[Dataset entries]
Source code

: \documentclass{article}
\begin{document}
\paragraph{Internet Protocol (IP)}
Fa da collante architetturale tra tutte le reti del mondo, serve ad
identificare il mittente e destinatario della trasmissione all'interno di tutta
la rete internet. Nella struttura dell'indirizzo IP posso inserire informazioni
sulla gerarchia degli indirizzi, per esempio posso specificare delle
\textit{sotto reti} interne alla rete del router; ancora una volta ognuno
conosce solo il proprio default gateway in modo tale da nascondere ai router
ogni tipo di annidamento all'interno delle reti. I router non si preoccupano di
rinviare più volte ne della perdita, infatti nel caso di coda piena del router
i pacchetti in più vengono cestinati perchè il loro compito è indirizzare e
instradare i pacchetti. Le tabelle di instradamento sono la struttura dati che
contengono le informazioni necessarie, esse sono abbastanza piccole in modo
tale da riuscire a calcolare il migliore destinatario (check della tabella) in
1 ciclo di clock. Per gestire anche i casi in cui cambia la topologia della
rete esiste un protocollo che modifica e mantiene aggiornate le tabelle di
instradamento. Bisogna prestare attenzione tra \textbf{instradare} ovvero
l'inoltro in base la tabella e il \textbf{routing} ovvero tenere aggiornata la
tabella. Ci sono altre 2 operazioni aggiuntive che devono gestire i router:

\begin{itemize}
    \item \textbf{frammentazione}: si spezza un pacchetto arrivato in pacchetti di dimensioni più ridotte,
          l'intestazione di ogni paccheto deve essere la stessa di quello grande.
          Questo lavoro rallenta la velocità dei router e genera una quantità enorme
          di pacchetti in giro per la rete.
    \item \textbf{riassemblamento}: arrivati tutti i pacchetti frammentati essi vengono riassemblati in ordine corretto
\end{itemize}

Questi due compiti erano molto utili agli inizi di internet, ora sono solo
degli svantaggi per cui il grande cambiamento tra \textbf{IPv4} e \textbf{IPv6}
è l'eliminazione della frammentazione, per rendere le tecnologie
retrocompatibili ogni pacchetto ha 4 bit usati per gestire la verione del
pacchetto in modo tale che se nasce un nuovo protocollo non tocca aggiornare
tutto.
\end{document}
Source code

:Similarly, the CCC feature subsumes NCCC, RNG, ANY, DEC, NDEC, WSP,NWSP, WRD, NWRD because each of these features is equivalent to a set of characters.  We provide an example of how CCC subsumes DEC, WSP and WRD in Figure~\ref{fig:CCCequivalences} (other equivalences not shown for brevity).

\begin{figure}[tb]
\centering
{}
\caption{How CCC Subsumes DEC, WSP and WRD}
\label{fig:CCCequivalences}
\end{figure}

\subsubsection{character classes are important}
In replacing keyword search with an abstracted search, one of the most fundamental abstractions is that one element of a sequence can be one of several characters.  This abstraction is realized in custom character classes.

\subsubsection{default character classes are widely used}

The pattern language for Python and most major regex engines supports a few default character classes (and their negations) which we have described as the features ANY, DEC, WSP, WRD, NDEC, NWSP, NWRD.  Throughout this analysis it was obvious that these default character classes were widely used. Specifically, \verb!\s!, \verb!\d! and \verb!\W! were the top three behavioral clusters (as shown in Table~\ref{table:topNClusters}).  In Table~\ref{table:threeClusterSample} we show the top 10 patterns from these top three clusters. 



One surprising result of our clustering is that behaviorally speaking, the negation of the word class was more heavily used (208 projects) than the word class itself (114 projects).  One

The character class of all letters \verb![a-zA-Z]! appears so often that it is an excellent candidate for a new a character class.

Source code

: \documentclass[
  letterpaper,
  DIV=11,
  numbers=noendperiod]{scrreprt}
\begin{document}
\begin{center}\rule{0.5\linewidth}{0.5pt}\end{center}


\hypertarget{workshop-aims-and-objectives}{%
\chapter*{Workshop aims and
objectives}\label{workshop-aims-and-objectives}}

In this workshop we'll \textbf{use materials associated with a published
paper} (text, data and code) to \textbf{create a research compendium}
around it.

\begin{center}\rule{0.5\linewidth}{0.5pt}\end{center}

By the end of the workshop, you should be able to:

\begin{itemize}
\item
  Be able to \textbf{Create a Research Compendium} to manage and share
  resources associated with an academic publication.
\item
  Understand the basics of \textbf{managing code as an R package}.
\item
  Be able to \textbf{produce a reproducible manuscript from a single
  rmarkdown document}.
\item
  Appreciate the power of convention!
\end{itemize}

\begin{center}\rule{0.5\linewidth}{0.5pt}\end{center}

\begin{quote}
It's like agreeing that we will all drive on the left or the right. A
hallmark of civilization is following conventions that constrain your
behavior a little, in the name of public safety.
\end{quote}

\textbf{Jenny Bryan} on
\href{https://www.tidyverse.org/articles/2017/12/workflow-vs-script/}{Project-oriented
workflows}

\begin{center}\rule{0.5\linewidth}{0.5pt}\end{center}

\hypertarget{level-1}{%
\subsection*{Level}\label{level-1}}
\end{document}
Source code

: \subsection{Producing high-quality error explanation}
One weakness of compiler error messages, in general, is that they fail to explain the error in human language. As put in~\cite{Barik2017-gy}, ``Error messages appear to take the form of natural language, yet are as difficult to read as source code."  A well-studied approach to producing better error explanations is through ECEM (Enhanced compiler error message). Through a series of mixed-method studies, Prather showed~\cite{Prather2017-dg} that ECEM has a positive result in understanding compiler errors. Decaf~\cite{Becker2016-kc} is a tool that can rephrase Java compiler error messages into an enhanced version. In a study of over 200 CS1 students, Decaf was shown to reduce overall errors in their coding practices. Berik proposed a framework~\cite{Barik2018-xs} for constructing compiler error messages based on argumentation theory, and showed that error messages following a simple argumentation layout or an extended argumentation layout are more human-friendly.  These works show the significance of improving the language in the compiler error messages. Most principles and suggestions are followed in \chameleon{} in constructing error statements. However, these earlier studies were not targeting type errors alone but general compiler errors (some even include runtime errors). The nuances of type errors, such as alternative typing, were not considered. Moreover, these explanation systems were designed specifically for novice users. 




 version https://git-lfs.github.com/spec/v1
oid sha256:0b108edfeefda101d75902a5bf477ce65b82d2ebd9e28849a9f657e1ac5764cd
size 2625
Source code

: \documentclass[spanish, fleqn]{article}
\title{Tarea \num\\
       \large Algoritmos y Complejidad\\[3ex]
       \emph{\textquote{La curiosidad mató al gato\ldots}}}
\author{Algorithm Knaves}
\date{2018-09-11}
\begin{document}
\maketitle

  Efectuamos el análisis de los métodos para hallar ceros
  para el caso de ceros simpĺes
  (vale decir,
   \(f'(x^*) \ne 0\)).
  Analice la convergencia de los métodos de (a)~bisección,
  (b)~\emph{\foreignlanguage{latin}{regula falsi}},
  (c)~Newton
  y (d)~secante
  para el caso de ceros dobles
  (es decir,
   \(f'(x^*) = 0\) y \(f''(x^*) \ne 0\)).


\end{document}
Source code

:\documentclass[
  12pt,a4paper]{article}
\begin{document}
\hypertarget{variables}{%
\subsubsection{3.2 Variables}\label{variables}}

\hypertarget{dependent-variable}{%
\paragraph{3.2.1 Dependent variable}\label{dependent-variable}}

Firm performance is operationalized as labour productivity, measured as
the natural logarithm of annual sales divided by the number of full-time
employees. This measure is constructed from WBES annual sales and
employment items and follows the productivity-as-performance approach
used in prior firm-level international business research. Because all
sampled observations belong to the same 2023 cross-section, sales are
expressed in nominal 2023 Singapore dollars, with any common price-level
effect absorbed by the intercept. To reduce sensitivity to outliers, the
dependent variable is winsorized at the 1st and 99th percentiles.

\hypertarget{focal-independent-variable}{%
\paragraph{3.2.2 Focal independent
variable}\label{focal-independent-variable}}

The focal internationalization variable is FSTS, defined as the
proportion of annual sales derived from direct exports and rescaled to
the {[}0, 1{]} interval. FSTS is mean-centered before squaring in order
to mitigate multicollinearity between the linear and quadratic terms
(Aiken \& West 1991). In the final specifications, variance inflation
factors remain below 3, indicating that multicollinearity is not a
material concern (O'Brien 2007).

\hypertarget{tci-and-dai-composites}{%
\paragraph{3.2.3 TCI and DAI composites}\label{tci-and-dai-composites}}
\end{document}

■ Description of the task ■
After counting the lines of the records above that hold the word "protocollo", give the total and nothing else.

■ Task answer ■
2